We have just released version 0.1.0 of RDF.rb, our RDF library for Ruby. This is the first generally useful release of the library, so I will here introduce the design philosophy and object model of the library as well as provide a tutorial to using its core classes.
RDF.rb has extensive API documentation with many inline code examples, enjoys comprehensive RSpec coverage, and is immediately available via RubyGems:
$ [sudo] gem install rdf
Once installed, to load up the library in your own Ruby projects you need only do:
require 'rdf'
The RDF.rb source code repository is hosted on GitHub. You can obtain a local working copy of the source code as follows:
$ git clone git://github.com/bendiken/rdf.git
The Design Philosophy
The design philosophy for RDF.rb differs somewhat from previous efforts at RDF libraries for Ruby. Instead of a feature-packed RDF library that attempts to include everything but the kitchen sink, we have rather aimed for something like a lowest common denominator with well-defined, finite requirements.
Thus, RDF.rb is perhaps quickest described in terms of what it isn't and what it hasn't:
-
RDF.rb does not have any dependencies other than the Addressable gem which provides improved URI handling over Ruby's standard library. We also guarantee that RDF.rb will never add any hard dependencies that would compromise its use on popular alternative Ruby implementations such as JRuby.
-
RDF.rb does not provide any resource-centric, ORM-like abstractions to hide the essential statement-oriented nature of the API. Such abstractions may be useful, but they are beyond the scope of RDF.rb itself.
-
RDF.rb does not, and will not, include built-in support for any RDF serialization formats other than N-Triples and N-Quads. However, it does define a DSL and common API for adding support for other formats via third-party plugin gems. There presently exist RDF.rb-compatible RDF::JSON and RDF::TriX gems that add initial RDF/JSON and TriX support, respectively.
-
RDF.rb does not, and will not, include built-in support for any particular persistent RDF storage systems. However, it does define the interfaces that such storage adapters could be written to. Again, add-on gems are the way to go, and there already exists an in-the-works RDF.rb-compatible RDF::Sesame gem that enables using Sesame 2.0 HTTP endpoints with the repository interface defined by RDF.rb.
-
RDF.rb does not, and will not, include any built-in RDF Schema or OWL inference capabilities. There exists an in-the-works RDF.rb-compatible RDFS gem that is intended to provide a naive proof-of-concept implementation of a forward-chaining inference engine for the RDF Schema entailment rules.
-
RDF.rb does not include any built-in SPARQL functionality per se, though it will soon provide support for basic graph pattern (BGP) matching and could thus conceivably be used as the basis for a SPARQL engine written in Ruby.
-
RDF.rb does not come with a license statement, but rather with the stringent hope that you have a nice day. RDF.rb is 100% free and unencumbered public domain software. You can copy, modify, use, and hack on it without any restrictions whatsoever. This means that authors of other RDF libraries for Ruby are perfectly welcome to steal any of our code, with or without attribution. So, if some code snippet or file may be of use to you, feel free to copy it and relicense it under whatever license you have released your own library with -- no need to include any copyright notices from us (since there are none), or even to mention us in the credits (we won't mind).

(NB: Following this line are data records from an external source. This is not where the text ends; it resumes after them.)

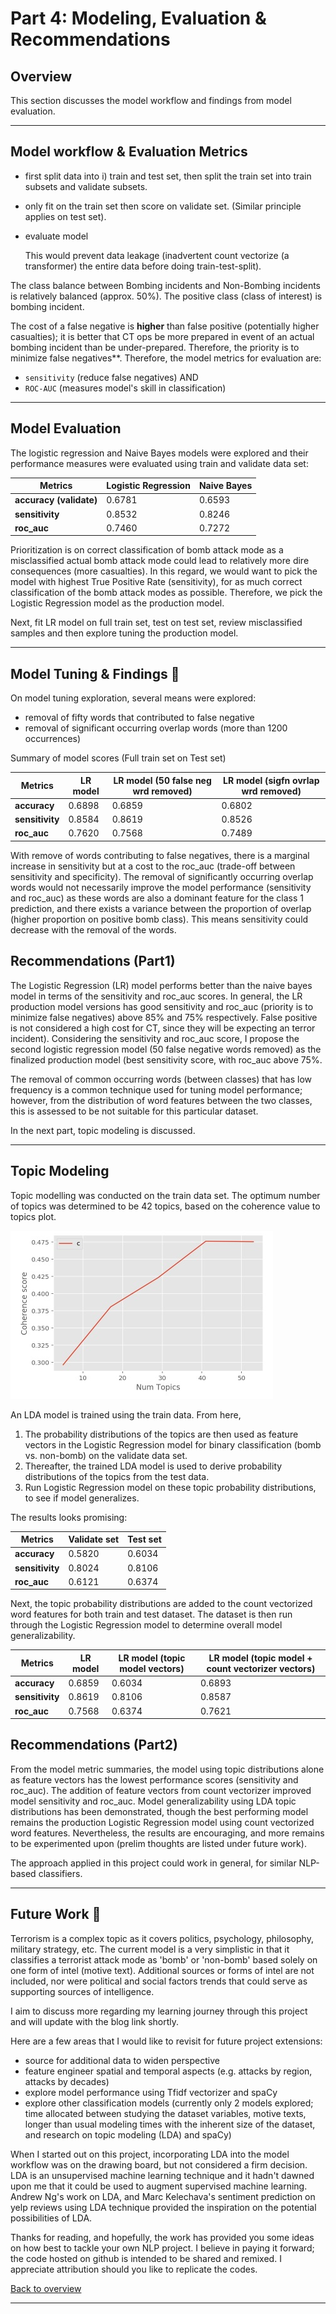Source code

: # Part 4: Modeling, Evaluation & Recommendations

## Overview

This section discusses the model workflow and findings from model evaluation.

---

## Model workflow & Evaluation Metrics

- first split data into i) train and test set, then split the train set into train subsets and validate subsets.

- only fit on the train set then score on validate set. (Similar principle applies on test set). 

- evaluate model

  This would prevent data leakage (inadvertent count vectorize (a transformer) the entire data before doing train-test-split).

The class balance between Bombing incidents and Non-Bombing incidents is relatively balanced (approx. 50%). The positive class (class of interest) is bombing incident.

The cost of a false negative is **higher** than false positive (potentially higher casualties); it is better that CT ops be more prepared in event of an actual bombing incident than be under-prepared. Therefore, the priority is to minimize false negatives**. Therefore, the model metrics for evaluation are:

- `sensitivity` (reduce false negatives) AND
- `ROC-AUC` (measures model's skill in classification)

---

## Model Evaluation

The logistic regression and Naive Bayes models were explored and their performance measures were evaluated using train and validate data set: 

| Metrics                 | Logistic Regression | Naive Bayes |
| ----------------------- | ------------------- | ----------- |
| **accuracy (validate)** | 0.6781              | 0.6593      |
| **sensitivity**         | 0.8532              | 0.8246      |
| **roc_auc**             | 0.7460              | 0.7272      |

Prioritization is on correct classification of bomb attack mode as a misclassified actual bomb attack mode could lead to relatively more dire consequences (more casualties). In this regard, we would want to pick the model with highest True Positive Rate (sensitivity), for as much correct classification of the bomb attack modes as possible. Therefore, we pick the Logistic Regression model as the production model.

Next, fit LR model on full train set, test on test set, review misclassified samples and then explore tuning the production model.

---

## Model Tuning & Findings :mag_right:

On model tuning exploration, several means were explored:

- removal of fifty words that contributed to false negative
- removal of significant occurring overlap words (more than 1200 occurrences)

Summary of model scores (Full train set on Test set)

| Metrics         | LR model | LR model (50 false neg wrd removed) | LR model (sigfn ovrlap wrd removed) |
| --------------- | -------- | ----------------------------------- | ----------------------------------- |
| **accuracy**    | 0.6898   | 0.6859                              | 0.6802                              |
| **sensitivity** | 0.8584   | 0.8619                              | 0.8526                              |
| **roc_auc**     | 0.7620   | 0.7568                              | 0.7489                              |

With remove of words contributing to false negatives, there is a marginal increase in sensitivity but at a cost to the roc_auc (trade-off between sensitivity and specificity). The removal of significantly occurring overlap words would not necessarily improve the model performance (sensitivity and roc_auc) as these words are also a dominant feature for the class 1 prediction, and there exists a variance between the proportion of overlap (higher proportion on positive bomb class). This means sensitivity could decrease with the removal of the words.

## Recommendations (Part1)

The Logistic Regression (LR) model performs better than the naive bayes model in terms of the sensitivity and roc_auc scores. In general, the LR production model versions has good sensitivity and roc_auc (priority is to minimize false negatives) above 85% and 75% respectively. False positive is not considered a high cost for CT, since they will be expecting an terror incident). Considering the sensitivity and roc_auc score, I propose the second logistic regression model (50 false negative words removed) as the finalized production model (best sensitivity score, with roc_auc above 75%. 

The removal of common occurring words (between classes) that has low frequency is a common technique used for tuning model performance; however, from the distribution of word features between the two classes, this is assessed to be not suitable for this particular dataset.

In the next part, topic modeling is discussed.  

---

## Topic Modeling

Topic modelling was conducted on the train data set. The optimum number of topics was determined to be 42 topics, based on the coherence value to topics plot. 

![Fig11](https://github.com/AngShengJun/dsicapstone/blob/master/misc/11.jpg)

An LDA model is trained using the train data. From here, 

1. The probability distributions of the topics are then used as feature vectors in the Logistic Regression model for binary classification (bomb vs. non-bomb) on the validate data set. 
2. Thereafter, the trained LDA model is used to derive probability distributions of the topics from the test data. 
3. Run Logistic Regression model on these topic probability distributions, to see if model generalizes. 

The results looks promising: 

| Metrics         | Validate set | Test set |
| --------------- | ------------ | -------- |
| **accuracy**    | 0.5820       | 0.6034   |
| **sensitivity** | 0.8024       | 0.8106   |
| **roc_auc**     | 0.6121       | 0.6374   |



Next, the  topic probability distributions are added to the count vectorized word features for both train and test dataset. The dataset is then run through the Logistic Regression model to determine overall model generalizability.

| Metrics         | LR model | LR model (topic model vectors) | LR model (topic model + count vectorizer vectors) |
| --------------- | -------- | ------------------------------ | ------------------------------------------------- |
| **accuracy**    | 0.6859   | 0.6034                         | 0.6893                                            |
| **sensitivity** | 0.8619   | 0.8106                         | 0.8587                                            |
| **roc_auc**     | 0.7568   | 0.6374                         | 0.7621                                            |



## Recommendations (Part2)

From the model metric summaries, the model using topic distributions alone as feature vectors has the lowest performance scores (sensitivity and roc_auc). The addition of feature vectors from count vectorizer improved model sensitivity and roc_auc. Model generalizability using LDA topic distributions has been demonstrated, though the best performing model remains the production Logistic Regression model using count vectorized word features. Nevertheless, the results are encouraging, and more remains to be experimented upon (prelim thoughts are listed under future work).

The approach applied in this project could work in general, for similar NLP-based classifiers.

---

## Future Work :briefcase:

Terrorism is a complex topic as it covers politics, psychology, philosophy, military strategy, etc. The current model is a very simplistic in that it classifies a terrorist attack mode as 'bomb' or 'non-bomb' based solely on one form of intel (motive text). Additional sources or forms of intel are not included, nor were political and social factors trends that could serve as supporting sources of intelligence.

I aim to discuss more regarding my learning journey through this project and will update with the blog link shortly. 

Here are a few areas that I would like to revisit for future project extensions:
- source for additional data to widen perspective
- feature engineer spatial and temporal aspects (e.g. attacks by region, attacks by decades)
- explore model performance using Tfidf vectorizer and spaCy
- explore other classification models (currently only 2 models explored; time allocated between studying the dataset variables, motive texts, longer than usual modeling times with the inherent size of the dataset, and research on topic modeling (LDA) and spaCy)

When I started out on this project, incorporating LDA into the model workflow was on the drawing board, but not considered a firm decision. LDA is an unsupervised machine learning technique and it hadn't dawned upon me that it could be used to augment supervised machine learning. Andrew  Ng's work on LDA, and Marc Kelechava's sentiment prediction on yelp reviews using LDA technique provided the inspiration on the potential possibilities of LDA.

Thanks for reading, and hopefully, the work has provided you some ideas on how best to tackle your own NLP project. I believe in paying it forward; the code hosted on github is intended to be shared and remixed. I appreciate attribution should you like to replicate the codes.

[Back to overview](https://github.com/AngShengJun/dsicapstone)

---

So that's what RDF.rb is not, but perhaps more important is what we want it to be. There's no reason for simple RDF-based solutions to require enormous complex libraries, storage engines, significant IDE configuration or XML pushups. We're hoping to bring RDF to a world of agile programmers and startups, and to bring existing Linked Data enthusiasts to a platform that encourages rapid innovation and programmer happiness. And maybe everyone can have some fun along the way!
It is also our hope that the aforementioned minimalistic design approach and extremely liberal licensing can help lead to the emergence of a semi-standard Ruby object model for RDF, that is, a common core class hierarchy and API that could be largely interoperable between a number of RDF libraries for Ruby.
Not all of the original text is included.